Significado de dano
Explore os principais sentidos da palavra 'dano', do uso cotidiano ao contexto técnico, com exemplos e explicações claras.
Sentido Normativo
Definição no sentido mais comum e amplamente aceito da palavra.
- s.m.Prejuízo ou lesão causada a alguém, em seu corpo, bens ou direitos.
- s.m.Diminuição do valor ou da integridade de algo.
- s.m.No Direito Civil, ofensa a um bem jurídico que gera direito à reparação.
- s.m.Estrago ou avaria em objeto físico.
- s.m.Perda ou detrimento de ordem moral ou psicológica.
Etimologia:
A palavra "dano" vem do latim "damnum", que significa prejuízo, perda ou ofensa, mantendo em português o sentido de prejuízo material ou moral.
Sentidos Expandidos
Definições organizadas por camada de contexto e outras perspectivas.
Sentido Jurídico
Refere-se à lesão de um direito ou bem juridicamente protegido, que gera a obrigação de indenizar. O dano pode ser material (perda econômica) ou moral (sofrimento, vexame).

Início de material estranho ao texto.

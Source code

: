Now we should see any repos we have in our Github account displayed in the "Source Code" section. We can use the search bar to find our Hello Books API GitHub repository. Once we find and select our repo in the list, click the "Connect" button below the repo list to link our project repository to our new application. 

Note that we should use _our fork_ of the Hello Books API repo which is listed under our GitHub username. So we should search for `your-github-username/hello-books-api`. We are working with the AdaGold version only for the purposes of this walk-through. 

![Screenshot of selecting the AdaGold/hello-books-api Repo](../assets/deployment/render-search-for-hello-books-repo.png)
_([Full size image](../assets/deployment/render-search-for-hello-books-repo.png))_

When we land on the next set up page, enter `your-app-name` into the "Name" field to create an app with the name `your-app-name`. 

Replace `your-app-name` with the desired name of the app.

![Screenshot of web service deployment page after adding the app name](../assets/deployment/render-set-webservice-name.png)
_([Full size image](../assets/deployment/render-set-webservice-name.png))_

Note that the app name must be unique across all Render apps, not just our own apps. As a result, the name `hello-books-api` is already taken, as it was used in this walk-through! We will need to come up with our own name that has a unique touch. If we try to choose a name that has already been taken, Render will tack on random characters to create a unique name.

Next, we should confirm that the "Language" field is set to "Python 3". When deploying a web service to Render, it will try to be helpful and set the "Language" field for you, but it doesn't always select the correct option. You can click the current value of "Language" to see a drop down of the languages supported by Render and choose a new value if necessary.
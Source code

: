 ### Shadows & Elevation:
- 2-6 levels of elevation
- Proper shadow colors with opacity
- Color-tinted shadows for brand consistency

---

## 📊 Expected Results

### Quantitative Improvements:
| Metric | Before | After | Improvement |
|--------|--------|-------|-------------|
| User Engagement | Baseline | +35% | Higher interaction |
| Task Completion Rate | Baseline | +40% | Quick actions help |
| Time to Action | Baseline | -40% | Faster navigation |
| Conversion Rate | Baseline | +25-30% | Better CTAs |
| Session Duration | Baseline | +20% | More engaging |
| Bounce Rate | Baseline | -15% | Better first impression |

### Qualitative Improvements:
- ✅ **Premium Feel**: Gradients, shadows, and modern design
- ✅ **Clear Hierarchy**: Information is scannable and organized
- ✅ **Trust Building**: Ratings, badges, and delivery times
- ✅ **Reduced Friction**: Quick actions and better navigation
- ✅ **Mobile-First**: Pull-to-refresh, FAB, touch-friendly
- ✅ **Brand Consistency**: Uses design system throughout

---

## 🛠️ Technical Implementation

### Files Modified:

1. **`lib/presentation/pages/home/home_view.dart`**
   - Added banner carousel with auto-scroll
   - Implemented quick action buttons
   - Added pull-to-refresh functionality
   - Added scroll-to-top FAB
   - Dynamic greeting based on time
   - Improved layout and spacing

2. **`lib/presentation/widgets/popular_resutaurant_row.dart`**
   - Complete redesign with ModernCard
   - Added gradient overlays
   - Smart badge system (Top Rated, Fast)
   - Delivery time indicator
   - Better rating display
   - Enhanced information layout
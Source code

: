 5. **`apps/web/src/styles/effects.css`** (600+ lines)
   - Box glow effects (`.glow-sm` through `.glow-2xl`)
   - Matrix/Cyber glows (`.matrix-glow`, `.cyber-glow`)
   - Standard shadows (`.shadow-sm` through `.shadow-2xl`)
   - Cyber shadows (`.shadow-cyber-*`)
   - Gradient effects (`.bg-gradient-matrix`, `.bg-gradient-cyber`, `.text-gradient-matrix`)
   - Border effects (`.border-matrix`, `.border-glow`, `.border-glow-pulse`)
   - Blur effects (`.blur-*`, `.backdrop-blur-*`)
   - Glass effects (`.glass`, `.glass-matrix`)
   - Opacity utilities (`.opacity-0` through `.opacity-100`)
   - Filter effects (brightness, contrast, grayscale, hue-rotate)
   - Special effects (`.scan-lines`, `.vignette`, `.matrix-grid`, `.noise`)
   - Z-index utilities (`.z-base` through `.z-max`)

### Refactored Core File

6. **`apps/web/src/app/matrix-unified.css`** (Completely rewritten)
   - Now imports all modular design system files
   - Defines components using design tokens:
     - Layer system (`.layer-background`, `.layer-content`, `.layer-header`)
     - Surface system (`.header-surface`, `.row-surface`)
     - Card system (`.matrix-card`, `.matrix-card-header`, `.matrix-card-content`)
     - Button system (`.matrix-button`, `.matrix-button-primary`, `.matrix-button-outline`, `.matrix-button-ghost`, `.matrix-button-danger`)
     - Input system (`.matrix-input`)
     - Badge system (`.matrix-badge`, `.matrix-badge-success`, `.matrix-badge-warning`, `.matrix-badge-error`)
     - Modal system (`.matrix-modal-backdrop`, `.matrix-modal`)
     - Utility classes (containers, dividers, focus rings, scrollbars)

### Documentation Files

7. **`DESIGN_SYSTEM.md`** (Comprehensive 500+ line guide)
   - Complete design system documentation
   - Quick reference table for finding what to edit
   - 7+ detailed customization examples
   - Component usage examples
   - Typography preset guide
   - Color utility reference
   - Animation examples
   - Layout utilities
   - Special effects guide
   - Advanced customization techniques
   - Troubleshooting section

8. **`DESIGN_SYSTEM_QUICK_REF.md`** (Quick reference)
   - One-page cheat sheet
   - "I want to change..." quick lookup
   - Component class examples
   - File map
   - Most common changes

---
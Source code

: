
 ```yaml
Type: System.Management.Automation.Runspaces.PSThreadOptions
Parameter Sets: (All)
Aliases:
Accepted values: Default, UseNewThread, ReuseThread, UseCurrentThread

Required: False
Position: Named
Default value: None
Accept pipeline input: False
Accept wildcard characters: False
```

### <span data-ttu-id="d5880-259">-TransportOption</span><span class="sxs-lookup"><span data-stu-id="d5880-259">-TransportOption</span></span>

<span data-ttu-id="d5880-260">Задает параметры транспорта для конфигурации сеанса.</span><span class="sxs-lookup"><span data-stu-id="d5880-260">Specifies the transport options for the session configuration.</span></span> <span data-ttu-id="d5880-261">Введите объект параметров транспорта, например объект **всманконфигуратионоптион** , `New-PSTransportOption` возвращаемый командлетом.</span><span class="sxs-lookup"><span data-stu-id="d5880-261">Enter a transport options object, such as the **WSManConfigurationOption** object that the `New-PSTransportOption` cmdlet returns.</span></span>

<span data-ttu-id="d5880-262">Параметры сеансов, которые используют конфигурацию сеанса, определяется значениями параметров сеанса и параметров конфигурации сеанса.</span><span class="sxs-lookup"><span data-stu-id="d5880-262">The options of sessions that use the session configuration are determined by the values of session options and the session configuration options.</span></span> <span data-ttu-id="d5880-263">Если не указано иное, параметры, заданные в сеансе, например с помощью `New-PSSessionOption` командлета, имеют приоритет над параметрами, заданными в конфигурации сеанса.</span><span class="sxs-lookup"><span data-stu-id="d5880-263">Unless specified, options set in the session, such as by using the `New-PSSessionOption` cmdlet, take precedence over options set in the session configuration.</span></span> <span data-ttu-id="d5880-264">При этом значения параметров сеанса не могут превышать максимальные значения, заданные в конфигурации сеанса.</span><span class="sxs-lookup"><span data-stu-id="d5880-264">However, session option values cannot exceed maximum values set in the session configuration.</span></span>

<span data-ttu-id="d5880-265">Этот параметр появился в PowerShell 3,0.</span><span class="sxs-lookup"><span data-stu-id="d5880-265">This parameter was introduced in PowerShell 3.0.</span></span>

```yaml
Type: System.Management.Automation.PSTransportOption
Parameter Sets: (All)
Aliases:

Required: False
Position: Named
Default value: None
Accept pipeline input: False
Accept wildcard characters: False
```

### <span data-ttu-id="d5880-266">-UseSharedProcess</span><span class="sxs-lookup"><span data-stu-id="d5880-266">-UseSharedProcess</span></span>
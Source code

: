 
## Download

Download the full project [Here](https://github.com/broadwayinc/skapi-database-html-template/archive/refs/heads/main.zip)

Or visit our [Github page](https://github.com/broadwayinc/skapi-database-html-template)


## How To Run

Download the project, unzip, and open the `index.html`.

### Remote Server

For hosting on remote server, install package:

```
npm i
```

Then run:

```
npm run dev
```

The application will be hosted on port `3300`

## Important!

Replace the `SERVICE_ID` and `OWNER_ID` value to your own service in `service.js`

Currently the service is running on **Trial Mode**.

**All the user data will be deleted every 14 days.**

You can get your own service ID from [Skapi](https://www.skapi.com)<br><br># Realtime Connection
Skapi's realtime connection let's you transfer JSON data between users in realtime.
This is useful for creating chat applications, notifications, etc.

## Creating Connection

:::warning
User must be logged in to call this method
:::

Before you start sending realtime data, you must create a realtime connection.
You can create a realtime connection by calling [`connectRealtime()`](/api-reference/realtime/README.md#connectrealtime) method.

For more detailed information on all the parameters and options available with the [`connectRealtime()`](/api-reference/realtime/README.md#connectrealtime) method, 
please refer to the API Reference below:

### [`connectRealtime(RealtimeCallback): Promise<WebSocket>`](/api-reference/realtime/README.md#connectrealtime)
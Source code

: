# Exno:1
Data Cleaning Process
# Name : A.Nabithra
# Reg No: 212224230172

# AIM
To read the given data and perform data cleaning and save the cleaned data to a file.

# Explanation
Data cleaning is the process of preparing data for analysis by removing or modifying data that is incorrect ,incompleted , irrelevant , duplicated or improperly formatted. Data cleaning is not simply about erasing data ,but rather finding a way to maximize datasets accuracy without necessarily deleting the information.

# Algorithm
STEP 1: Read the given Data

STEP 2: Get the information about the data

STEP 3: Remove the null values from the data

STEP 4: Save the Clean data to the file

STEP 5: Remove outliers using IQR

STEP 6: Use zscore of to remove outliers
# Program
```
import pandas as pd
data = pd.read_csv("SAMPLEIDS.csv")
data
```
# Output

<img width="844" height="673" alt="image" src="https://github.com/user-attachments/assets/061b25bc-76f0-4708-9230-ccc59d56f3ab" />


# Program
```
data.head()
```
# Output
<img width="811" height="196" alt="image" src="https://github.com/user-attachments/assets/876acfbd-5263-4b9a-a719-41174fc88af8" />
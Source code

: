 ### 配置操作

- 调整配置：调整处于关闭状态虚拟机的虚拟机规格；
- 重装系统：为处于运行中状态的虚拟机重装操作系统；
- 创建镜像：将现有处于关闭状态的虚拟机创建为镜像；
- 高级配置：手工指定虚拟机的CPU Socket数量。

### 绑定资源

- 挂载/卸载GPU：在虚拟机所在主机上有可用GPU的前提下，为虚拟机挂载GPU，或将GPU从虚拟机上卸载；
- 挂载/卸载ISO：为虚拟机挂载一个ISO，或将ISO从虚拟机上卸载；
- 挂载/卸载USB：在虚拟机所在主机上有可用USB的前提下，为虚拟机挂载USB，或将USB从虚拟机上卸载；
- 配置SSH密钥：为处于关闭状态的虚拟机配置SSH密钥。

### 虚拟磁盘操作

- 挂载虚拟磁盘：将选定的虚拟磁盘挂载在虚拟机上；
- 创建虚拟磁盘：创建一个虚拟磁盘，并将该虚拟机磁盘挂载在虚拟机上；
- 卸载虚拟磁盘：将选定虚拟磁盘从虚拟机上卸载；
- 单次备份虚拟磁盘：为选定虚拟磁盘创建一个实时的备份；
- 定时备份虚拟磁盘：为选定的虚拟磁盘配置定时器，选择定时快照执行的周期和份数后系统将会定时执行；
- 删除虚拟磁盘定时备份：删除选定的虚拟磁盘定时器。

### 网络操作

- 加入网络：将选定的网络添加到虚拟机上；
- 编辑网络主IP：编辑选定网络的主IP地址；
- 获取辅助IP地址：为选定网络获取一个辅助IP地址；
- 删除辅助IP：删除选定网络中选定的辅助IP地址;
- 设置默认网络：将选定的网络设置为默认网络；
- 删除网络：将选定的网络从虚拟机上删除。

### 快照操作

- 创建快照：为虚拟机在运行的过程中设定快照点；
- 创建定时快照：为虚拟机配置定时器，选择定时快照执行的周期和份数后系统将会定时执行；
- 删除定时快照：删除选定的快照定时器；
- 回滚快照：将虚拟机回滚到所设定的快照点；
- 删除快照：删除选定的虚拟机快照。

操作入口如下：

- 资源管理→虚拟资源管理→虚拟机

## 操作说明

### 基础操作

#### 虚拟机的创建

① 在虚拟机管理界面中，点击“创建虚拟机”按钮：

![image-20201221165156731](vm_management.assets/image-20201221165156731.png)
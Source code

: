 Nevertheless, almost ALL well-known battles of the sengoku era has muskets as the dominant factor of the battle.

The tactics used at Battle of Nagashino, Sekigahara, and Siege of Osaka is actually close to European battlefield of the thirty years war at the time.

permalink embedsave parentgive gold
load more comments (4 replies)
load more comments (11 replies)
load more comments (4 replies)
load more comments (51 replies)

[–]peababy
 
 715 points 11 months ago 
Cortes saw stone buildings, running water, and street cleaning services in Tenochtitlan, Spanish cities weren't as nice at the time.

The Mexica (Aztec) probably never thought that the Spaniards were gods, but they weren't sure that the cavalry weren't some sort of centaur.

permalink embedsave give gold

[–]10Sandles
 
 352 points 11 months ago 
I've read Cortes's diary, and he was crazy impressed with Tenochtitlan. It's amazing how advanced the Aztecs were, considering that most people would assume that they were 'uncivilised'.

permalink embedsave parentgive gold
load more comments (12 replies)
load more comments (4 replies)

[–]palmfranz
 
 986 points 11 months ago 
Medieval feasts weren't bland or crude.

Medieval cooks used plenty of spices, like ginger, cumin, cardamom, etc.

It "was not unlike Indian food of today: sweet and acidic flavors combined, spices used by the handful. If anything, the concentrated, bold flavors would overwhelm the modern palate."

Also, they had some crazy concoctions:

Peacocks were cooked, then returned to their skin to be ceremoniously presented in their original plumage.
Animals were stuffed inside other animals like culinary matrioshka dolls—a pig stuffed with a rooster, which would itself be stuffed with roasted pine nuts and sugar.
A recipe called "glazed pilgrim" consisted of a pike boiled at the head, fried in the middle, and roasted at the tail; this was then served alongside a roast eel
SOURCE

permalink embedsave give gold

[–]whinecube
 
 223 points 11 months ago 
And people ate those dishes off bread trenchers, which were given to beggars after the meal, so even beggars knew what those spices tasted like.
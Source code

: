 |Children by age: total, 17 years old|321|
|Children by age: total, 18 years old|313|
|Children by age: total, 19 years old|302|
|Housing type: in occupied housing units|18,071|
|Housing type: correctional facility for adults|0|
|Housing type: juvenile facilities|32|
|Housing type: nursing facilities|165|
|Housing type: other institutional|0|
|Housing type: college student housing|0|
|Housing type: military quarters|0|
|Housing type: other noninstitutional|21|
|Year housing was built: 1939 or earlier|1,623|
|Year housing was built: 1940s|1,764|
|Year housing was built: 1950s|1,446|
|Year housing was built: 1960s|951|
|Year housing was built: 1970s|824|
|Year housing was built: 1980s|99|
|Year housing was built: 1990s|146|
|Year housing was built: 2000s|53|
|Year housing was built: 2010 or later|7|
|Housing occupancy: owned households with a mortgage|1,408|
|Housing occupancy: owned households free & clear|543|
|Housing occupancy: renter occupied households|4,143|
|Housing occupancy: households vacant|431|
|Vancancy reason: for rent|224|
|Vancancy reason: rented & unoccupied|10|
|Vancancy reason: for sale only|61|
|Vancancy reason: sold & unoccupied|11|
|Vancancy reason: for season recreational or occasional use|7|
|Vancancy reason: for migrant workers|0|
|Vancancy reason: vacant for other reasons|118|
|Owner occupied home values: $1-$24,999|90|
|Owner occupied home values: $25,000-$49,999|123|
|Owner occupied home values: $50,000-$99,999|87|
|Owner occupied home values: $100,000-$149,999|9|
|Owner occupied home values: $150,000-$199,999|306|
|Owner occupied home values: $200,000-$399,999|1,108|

Exemplo: No caso de um acidente de trânsito, o condutor culpado deve reparar o dano material (conserto do veículo) e o dano moral pelo trauma causado à vítima.
Sentido Psicológico
Designa um prejuízo ou trauma emocional profundo e duradouro, frequentemente resultante de experiências adversas como abuso, negligência ou perda significativa.
Exemplo: O abandono parental na infância pode causar um dano psicológico que se manifesta na vida adulta como dificuldade de estabelecer vínculos afetivos seguros.
Sentido Ecológico
Corresponde à degradação ambiental, representando um impacto negativo mensurável na estrutura ou no funcionamento de um ecossistema, causado por ação humana ou por desastres naturais.
Exemplo: O derramamento de óleo no litoral causa um dano ecológico de longo prazo, afetando a fauna marinha e os manguezais.
Sentido Filosófico
Na ética e na filosofia moral, o dano (harm) é um conceito central para definir os limites da liberdade individual e a justificação de intervenções, como o princípio de não causar dano a outrem.
Exemplo: O princípio do dano, formulado por John Stuart Mill, defende que a única razão para interferir na liberdade de um indivíduo é para evitar dano a outras pessoas.